Application: Searching with lies, revisited

In the notation of Definition 3.6.1 above, we have the following solution to searching with one lie.

Lemma 3.8.6   If $M=2^{2^r-r-1}$, $r=2,3,...$, then $g(M,1)=2^r-1$.

Algorithmic ``proof'': A number from $1$ to $M$ has been choosen. One lie is allowed.

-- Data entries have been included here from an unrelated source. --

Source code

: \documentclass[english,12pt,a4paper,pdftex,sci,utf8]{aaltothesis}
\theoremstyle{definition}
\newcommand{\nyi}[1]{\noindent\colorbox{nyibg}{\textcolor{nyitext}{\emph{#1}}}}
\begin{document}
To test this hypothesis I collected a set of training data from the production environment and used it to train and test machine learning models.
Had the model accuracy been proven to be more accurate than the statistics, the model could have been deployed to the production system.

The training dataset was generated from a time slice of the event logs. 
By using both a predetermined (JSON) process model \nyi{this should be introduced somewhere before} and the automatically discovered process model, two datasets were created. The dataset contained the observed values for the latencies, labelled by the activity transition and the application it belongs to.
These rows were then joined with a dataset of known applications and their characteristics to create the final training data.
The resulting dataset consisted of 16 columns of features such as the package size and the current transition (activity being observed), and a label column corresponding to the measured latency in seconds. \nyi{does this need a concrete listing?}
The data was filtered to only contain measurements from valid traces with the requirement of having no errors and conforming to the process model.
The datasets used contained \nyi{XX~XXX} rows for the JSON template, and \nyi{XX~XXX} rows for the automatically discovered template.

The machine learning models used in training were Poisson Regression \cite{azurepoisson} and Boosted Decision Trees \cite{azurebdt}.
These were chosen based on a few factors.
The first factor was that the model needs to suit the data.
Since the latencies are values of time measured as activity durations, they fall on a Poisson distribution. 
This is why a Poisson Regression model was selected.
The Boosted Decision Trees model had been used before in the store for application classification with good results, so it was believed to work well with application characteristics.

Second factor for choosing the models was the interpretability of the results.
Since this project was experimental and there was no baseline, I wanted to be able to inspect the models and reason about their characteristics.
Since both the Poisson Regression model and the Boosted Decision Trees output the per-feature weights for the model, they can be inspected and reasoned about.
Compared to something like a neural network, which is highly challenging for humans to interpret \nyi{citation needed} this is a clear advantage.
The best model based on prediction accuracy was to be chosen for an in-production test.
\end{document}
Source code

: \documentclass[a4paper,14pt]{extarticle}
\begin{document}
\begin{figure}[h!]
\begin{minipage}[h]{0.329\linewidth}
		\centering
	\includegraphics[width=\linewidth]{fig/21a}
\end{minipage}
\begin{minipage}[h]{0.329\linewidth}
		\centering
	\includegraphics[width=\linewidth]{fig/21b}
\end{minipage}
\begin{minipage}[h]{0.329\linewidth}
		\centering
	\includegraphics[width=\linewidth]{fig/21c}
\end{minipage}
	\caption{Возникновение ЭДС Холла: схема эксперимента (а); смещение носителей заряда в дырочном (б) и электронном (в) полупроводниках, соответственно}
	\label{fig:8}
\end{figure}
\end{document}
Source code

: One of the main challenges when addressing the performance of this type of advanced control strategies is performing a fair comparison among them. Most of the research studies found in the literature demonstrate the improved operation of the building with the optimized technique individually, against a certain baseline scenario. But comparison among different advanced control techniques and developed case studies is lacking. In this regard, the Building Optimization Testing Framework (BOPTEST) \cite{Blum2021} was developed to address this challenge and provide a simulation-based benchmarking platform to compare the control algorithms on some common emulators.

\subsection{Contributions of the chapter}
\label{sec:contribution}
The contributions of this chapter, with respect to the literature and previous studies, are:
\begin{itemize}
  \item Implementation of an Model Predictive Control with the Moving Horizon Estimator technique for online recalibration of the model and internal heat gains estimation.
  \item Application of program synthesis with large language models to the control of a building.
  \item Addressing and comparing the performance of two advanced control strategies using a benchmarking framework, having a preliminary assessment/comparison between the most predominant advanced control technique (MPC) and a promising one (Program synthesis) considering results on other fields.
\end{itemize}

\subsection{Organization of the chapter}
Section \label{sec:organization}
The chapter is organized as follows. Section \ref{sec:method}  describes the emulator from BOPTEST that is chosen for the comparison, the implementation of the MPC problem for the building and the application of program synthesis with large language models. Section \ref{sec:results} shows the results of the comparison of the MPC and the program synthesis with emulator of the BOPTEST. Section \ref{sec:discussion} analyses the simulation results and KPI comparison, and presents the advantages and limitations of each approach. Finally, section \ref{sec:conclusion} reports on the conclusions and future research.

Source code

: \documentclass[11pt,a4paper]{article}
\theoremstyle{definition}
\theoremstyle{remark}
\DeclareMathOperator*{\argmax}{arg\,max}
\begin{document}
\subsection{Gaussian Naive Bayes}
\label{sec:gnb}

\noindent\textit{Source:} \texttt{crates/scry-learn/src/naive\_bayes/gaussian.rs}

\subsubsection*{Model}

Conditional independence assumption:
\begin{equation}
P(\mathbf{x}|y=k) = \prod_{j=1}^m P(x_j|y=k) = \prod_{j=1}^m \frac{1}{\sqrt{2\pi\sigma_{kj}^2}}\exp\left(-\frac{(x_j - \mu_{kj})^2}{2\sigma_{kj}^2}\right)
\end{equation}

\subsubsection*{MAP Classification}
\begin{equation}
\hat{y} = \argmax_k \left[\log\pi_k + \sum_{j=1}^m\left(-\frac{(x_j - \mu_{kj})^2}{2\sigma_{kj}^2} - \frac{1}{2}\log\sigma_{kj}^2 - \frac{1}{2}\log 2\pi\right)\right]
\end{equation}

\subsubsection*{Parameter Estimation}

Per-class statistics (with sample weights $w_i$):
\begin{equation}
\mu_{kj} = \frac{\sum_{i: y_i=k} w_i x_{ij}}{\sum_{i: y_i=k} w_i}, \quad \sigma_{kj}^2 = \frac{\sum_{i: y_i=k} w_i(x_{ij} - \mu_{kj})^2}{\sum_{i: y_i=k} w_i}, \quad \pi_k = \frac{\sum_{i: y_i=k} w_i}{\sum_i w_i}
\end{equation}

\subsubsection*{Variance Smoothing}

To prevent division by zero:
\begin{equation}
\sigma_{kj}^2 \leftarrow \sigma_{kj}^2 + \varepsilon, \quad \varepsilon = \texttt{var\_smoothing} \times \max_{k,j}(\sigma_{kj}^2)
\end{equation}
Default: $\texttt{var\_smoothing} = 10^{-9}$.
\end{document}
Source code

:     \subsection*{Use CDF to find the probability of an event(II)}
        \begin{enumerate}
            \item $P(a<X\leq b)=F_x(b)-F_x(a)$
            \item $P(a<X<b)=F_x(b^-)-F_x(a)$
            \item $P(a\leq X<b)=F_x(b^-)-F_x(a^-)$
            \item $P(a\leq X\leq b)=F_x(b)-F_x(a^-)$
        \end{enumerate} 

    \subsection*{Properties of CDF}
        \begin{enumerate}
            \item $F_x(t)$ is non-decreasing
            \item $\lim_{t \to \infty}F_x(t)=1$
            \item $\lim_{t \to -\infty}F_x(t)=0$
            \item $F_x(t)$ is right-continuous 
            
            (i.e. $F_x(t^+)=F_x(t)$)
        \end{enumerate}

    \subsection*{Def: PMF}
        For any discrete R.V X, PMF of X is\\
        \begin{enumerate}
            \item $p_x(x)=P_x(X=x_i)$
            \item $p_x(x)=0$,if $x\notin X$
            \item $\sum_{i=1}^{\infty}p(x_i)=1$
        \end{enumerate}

1. Write the number choosen in binary. Encode the number using a binary Hamming code $C$ with parameters
   length=$2^r-1$
   dimension = $2^r-r-1$
   minimum distance=3.
   (There is a ``good'' algorithm for this.) Recall that each Hamming $(n,k)$-code is $1$-error correcting.
2. Let $n=2^r-1$. Ask the $n$ Questions: ``Is the $i^{th}$ digit of the encoded number a $1$?'', $i=1,2,...,n$.
3. Let $w_i=1$ if the $i^{th}$ answer is ``yes'', let $w_i=0$ otherwise, and write ${\bf w}=(w_1,w_2,...,w_n)$.
4. Decode ${\bf w}$ to a Hamming codeword ${\bf c}$. (There is a ``good'' algorithm for this.)
5. Translate ${\bf c}$ into decimal.

This solves the searching with lies problem in the case where $M$ is the above power of $2$. The general problem has a similar solution, though the reasoning is a little more complicated. We refer to [Hi], [N]^3.2, and [Mont], for more details.